In winning the campaign for political independence, the young Kaunda largely succeeded in practicing Gandhian methods. Then came the unilateral declaration of independence by white colonials in Rhodesia, Zambia's neighbor to the south.

Harold Wilson, then Britain's prime minister, ruled out the use of force against white "kith and kin" as an option in answering this colonial challenge.As a result, Rhodesian independence lasted 15 years. Zambia suffered, first economically, then, physically as well, when guerrilla warfare spilled across its borders.

The Rhodesian UDI (unilateral declaration of independence) confronted Kenneth Kaunda with the riddle of violence. As a practical politician, he saw that ideals cannot always be translated into action.

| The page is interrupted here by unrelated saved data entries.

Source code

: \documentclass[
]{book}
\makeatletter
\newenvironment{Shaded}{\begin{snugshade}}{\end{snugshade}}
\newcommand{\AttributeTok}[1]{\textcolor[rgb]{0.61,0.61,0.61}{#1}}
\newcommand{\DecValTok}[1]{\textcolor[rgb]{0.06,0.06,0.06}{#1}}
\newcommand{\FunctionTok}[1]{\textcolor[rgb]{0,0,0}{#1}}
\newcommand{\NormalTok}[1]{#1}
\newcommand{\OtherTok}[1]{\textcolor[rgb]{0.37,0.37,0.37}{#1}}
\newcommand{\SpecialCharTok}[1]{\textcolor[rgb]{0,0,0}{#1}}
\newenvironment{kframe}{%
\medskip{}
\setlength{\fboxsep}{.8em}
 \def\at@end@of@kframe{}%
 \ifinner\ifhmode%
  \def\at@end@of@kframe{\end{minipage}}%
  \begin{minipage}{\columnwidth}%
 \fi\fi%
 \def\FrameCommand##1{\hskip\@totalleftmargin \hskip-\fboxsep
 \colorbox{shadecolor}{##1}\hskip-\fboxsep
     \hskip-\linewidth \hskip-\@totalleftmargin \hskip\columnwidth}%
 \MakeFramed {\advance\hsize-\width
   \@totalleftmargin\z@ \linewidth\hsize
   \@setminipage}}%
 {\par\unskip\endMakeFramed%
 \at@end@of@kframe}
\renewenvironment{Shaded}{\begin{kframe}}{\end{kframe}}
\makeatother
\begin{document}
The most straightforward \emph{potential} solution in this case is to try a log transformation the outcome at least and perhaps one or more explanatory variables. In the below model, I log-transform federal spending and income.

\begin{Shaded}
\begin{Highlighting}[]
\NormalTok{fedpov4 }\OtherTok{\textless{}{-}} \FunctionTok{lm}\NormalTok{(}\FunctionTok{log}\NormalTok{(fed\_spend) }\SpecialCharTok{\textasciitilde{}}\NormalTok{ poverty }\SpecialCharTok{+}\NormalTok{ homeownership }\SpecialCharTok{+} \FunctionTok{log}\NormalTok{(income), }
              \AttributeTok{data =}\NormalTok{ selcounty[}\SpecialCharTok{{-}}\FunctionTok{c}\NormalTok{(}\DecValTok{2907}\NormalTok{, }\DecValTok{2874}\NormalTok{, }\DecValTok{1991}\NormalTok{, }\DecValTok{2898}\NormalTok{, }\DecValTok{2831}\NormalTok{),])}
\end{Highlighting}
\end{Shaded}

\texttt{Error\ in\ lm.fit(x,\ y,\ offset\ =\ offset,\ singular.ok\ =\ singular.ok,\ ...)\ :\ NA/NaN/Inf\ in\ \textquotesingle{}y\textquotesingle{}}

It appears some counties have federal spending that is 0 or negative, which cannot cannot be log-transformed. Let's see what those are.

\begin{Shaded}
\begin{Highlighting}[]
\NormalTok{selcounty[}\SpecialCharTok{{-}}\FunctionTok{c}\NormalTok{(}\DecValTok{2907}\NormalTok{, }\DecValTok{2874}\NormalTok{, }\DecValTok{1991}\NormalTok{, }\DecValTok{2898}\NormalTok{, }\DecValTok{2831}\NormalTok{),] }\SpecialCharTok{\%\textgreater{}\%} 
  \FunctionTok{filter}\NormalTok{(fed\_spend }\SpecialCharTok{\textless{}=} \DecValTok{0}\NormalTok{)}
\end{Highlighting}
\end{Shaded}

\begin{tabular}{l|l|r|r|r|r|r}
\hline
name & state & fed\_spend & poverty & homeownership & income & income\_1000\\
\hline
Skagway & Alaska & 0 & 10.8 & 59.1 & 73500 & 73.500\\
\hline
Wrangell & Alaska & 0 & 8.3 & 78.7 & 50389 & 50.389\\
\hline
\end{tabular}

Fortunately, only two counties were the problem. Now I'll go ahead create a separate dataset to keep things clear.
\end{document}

Eventually he became a prime supporter of Zimbabwe guerrilla movements and allowed guerrillas sanctuary on Zambian territory.

This book, addressed mainly to British pacifists and clergymen, explains the reasons for these actions. It is valuable to other Western readers as a view of events in southern Africa seen from the perspective of a leader who belongs to the West's Christian tradition of ethics, but who is racially and culturally African.

Dr. Kaunda restates the proposition that, when applied as policy, racism and colonialism are forms of violence. Not only are they supported by symbols of legitimacy (however fictitious), by legal systems, and by police forces; they also do violence against subject peoples through assumptions of superiority and control of the news media and the educational system. the Zimbabwe situation showed Dr. Kaunda that subject peoples can challenge these subtler forms of violence only by the crude form of guerrilla warfare.

If Dr. Kaunda were an academic, some of his ideas might have been tested by criticism as well as events. Had that happened, his notions, for example, about when a guerrilla is or is not a terrorist would be more precise.

And there might be more clarity in communicating across the cultural gulf. He does say: "If there is one thing the African people are good at, it is forgiving their enemies," but this is the one moment when he allows himself to suggest the important cultural differences between Africans and Westerners. More attention to these differences might have made the book more useful to American readers.

Still, it is beneficial to all humanity when a world leader seeks to sort out his thoughts on an important subject and give them systematic expression. Given the rhetoric of last year's presidential campaign. Americans might wish their leaders were moved to make similar attempts.